Exercise instructions —
Should a line in the entries below contain "github", return that line.

Dataset records —
········

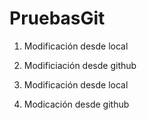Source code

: # PruebasGit

1) Modificación desde local


2) Modificiación desde github

3) Modificación desde local

4) Modicación desde github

········

Solution to this problem —
2) Modificiación desde github
4) Modicación desde github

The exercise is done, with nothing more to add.